(Items listed in a dataset)
━━━

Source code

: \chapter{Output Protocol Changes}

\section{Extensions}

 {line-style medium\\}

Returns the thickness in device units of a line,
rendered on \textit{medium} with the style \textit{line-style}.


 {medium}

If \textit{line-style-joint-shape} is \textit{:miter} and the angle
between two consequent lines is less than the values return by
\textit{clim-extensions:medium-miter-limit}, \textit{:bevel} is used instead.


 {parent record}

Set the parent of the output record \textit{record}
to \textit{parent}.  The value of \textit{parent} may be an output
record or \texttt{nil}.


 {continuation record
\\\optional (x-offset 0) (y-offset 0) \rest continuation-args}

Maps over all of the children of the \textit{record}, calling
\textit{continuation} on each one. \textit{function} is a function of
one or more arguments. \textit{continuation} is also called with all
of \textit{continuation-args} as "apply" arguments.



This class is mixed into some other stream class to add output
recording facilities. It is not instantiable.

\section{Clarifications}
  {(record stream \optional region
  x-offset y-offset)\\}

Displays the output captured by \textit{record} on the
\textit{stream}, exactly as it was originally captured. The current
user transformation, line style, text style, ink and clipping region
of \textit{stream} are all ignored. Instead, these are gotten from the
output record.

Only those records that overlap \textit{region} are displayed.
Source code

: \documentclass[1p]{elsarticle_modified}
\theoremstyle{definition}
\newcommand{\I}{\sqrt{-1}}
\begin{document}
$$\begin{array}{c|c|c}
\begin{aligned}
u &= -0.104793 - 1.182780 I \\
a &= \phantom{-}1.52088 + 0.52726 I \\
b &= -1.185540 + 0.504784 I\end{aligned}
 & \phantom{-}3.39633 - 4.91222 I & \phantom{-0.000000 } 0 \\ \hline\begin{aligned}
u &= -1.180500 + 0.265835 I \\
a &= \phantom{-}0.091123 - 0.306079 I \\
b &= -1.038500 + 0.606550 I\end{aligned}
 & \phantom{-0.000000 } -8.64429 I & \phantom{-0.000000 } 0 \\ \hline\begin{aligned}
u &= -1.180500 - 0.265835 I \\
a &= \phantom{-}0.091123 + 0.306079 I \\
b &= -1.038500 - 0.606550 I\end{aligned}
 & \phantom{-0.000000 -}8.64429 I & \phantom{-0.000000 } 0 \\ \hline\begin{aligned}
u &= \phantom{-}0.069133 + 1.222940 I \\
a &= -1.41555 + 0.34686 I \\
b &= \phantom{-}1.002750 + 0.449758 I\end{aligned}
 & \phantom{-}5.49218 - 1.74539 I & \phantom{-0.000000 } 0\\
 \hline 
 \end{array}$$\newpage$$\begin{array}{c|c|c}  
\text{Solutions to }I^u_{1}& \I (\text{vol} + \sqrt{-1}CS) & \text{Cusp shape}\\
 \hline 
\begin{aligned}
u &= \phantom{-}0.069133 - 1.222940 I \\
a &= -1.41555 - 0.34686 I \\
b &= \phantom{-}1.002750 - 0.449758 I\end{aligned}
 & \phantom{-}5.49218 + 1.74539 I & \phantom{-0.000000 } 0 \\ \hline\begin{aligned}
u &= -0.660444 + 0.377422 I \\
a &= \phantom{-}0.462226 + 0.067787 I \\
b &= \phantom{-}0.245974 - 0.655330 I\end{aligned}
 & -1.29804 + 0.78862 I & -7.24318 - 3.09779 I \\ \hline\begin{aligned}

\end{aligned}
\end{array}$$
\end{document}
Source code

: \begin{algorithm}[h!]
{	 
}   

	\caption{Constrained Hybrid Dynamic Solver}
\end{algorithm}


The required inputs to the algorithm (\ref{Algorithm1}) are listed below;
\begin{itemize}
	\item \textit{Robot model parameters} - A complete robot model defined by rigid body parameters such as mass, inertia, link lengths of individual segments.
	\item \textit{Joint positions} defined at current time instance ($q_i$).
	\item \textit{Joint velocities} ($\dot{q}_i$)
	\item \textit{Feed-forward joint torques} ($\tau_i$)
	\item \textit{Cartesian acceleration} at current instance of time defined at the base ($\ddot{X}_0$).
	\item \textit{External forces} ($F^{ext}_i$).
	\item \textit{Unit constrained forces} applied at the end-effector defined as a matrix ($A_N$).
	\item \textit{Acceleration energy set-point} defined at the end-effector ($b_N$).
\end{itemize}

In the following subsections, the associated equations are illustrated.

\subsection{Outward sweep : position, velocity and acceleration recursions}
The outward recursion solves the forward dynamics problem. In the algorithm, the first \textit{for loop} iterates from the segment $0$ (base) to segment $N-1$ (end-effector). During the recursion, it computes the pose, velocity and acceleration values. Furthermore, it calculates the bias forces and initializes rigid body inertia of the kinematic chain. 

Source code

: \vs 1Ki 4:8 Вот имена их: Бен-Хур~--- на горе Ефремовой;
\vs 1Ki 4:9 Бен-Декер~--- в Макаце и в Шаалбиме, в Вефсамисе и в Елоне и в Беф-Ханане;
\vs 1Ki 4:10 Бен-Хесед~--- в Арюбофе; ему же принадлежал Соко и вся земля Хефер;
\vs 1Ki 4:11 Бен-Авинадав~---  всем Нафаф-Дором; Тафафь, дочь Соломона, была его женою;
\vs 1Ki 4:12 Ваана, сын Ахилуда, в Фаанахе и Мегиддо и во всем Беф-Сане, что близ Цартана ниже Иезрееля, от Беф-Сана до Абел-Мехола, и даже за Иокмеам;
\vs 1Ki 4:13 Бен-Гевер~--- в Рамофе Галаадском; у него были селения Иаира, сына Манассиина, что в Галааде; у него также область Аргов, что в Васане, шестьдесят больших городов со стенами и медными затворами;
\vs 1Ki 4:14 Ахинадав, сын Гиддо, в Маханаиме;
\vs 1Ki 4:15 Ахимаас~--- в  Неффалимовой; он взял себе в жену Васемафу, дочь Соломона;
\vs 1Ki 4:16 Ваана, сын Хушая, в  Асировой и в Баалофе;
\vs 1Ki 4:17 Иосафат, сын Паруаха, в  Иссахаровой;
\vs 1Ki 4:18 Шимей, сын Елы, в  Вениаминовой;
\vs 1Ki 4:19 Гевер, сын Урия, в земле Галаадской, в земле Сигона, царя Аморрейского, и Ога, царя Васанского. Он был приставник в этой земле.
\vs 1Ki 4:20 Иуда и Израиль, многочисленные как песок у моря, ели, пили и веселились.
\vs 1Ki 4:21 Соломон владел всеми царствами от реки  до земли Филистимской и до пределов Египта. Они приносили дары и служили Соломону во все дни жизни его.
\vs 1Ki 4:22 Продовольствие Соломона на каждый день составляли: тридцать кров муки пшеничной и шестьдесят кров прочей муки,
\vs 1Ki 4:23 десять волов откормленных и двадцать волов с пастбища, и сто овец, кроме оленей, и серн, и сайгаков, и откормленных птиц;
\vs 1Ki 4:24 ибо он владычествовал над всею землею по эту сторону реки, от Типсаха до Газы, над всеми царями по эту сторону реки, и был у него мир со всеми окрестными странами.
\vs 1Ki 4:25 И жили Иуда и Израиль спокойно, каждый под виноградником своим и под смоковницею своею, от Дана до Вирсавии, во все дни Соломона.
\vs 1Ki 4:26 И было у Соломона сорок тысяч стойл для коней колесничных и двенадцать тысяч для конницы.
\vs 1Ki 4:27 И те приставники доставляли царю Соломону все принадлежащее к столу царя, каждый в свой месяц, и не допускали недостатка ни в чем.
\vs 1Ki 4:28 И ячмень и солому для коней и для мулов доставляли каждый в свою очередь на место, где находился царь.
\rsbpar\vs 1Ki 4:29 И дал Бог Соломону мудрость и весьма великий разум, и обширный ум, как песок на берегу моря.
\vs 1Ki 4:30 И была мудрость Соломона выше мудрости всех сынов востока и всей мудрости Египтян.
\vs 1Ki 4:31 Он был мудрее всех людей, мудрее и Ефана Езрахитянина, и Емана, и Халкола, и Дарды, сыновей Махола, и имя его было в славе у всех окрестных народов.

━━━

▶ **WORK ITEM**
The required answer is a single number: how many lines above hold the string "array".

▶ **RESPONSE TO THIS TASK**
3